Cloud Valley: China’s Cloud Computing Initiative And The Man Behind It

The whole world knows about Silicon Valley in California; however, very few are aware of Cloud Valley in China. While calling the 7,000-square-meter technology campus in a Beijing suburb as a “valley” may be an exaggeration, there’s no denying the immense possibilities of this place. As anyone familiar with the history of technological clusters will tell you, all of them – from Silicon Valley and Boston Route 128 in the US to Silicon Wadi in Israel – had their origins in a few brave beginners. Moreover, with the growth of cloud computing in general (See: Where Is Cloud Computing Going? Up, Up And Away!  and How BIG Is the Cloud Computing Market?) and China’s focus in particular, a Cloud Valley, in the true sense of the term, may indeed become possible.

In a recent article in Technology Review published by MIT, Christina Larson writes about Cloud Valley and the visionary behind it, entrepreneur Edward Tian. Tian has been credited as bringing broadband Internet to China which is now home to the largest Internet population in the world. Now, he wants China to lead in the emerging field of cloud computing.

Tian believes China can emerge as a cloud computing powerhouse, and is especially enamored how this technology can be used in education. “With the cloud, you could have access to unlimited storage power with a very simple computer,” he says. “The cost of a computer could be like a book, maybe $100; all you’d really need is display.

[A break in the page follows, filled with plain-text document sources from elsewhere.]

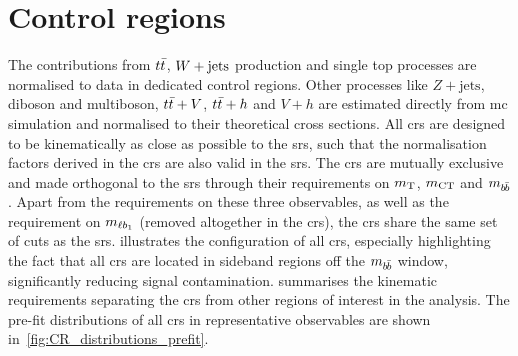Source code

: \section{Control regions}\label{sec:control_regions}

The contributions from $t\bar{t}$, $W+\mathrm{jets}$ production and single top processes are normalised to data in dedicated control regions.
Other processes like $Z+\mathrm{jets}$, diboson and multiboson, $t\bar{t}+V$, $t\bar{t}+h$ and $V+h$ are estimated directly from \gls{mc} simulation and normalised to their theoretical cross sections.
All \glspl{cr} are designed to be kinematically as close as possible to the \glspl{sr}, such that the normalisation factors derived in the \glspl{cr} are also valid in the \glspl{sr}.
The \glspl{cr} are mutually exclusive and made orthogonal to the \glspl{sr} through their requirements on $m_{\textrm{T}}$, $m_{\textrm{CT}}$ and $m_{b\hspace{-0.06em}\bar{b}}$.
Apart from the requirements on these three observables, as well as the requirement on $m_{\ell b_{1}}$ (removed altogether in the \glspl{cr}), the \glspl{cr} share the same set of cuts as the \glspl{sr}.
 illustrates the configuration of all \glspl{cr}, especially highlighting the fact that all \glspl{cr} are located in sideband regions off the $m_{b\hspace{-0.06em}\bar{b}}$ window, significantly reducing signal contamination.
 summarises the kinematic requirements separating the \glspl{cr} from other regions of interest in the analysis. The pre-fit distributions of all \glspl{cr} in representative observables are shown in~\cref{fig:CR_distributions_prefit}.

And this is fundamental for China, which is still a very poor country. To me, the goal of promoting cloud computing is to let every citizen—particularly those people in underdeveloped regions—afford computing access and information. My slogan is ‘The price of a book, the power of a supercomputer.’”

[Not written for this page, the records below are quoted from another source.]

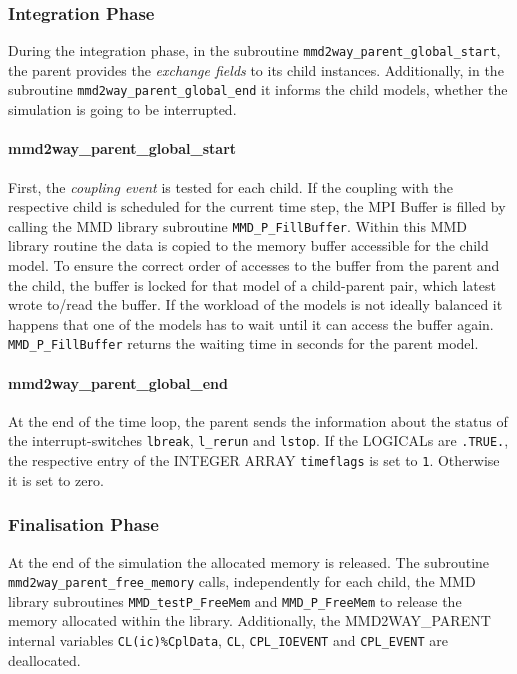 \documentclass[11pt,twoside]{article}
\begin{document}
\subsubsection{Integration Phase}
During the integration phase, in the
 subroutine \verb|mmd2way_parent_global_start|, 
 the parent provides the {\it exchange fields} to its
child instances. 
Additionally, in the subroutine \verb|mmd2way_parent_global_end| it informs 
the child models,
 whether the simulation is going to be interrupted.

\paragraph{\bf mmd2way\_parent\_global\_start\\}
First, the {\it coupling event} is tested for each child. If the 
coupling with the respective child is scheduled for the current time step,
 the MPI Buffer is filled by calling the MMD library subroutine 
\verb|MMD_P_FillBuffer|. 
Within this MMD library routine the data is copied to the memory buffer
accessible for the child model. To ensure the correct order of accesses to 
the buffer from the parent and the child, the buffer is locked for that
 model of a child-parent pair, which latest wrote to/read the buffer.
 If the workload of the models is not ideally balanced it happens that one of 
the models has to wait until it can access the buffer again.
\verb|MMD_P_FillBuffer| returns the waiting time in seconds for the parent
model.

\paragraph{\bf mmd2way\_parent\_global\_end\\}
At the end of the time loop, the parent sends the information about
the status of the interrupt-switches \verb|lbreak|, \verb|l_rerun|
and \verb|lstop|. If the {\footnotesize LOGICALs} are \verb|.TRUE.|, the 
respective entry of the {\footnotesize INTEGER ARRAY} \verb|timeflags| is set
to  \verb|1|. Otherwise it is set to zero.

\subsubsection{Finalisation Phase}
At the end of the simulation the allocated memory is released.
The subroutine \verb|mmd2way_parent_free_memory| calls, independently for each
child, the MMD library subroutines \verb|MMD_testP_FreeMem| and 
\verb|MMD_P_FreeMem| to release the memory allocated within the library.
Additionally, the MMD2WAY\_PARENT internal
variables \verb|CL(ic)%CplData|, \verb|CL|,  
\verb|CPL_IOEVENT| and \verb|CPL_EVENT| are deallocated.
\end{document}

I had postulated some of these very ideas in an earlier article (See: How Can Cloud Computing Help in Education?).

From a study of Tian’s background, it is not difficult to understand why he values education so highly. As described in a New York Times piece by David Brooks called Wounds of the Revolution, Tian experienced firsthand the benefits of a good education, which in his case, happened in the US. Even though Tian had graduated with a Ph.D. in ranch management, the little time he spent in the company of a Macintosh computer planted the seeds of love affair with technology. Later, he returned to China and spearheaded the broadband revolution, first as the founder of his own company and then at the helm of 230,000-strong China Telecom. With his investment in Cloud Valley, he may very well have taken the first steps in the next computing revolution in the country.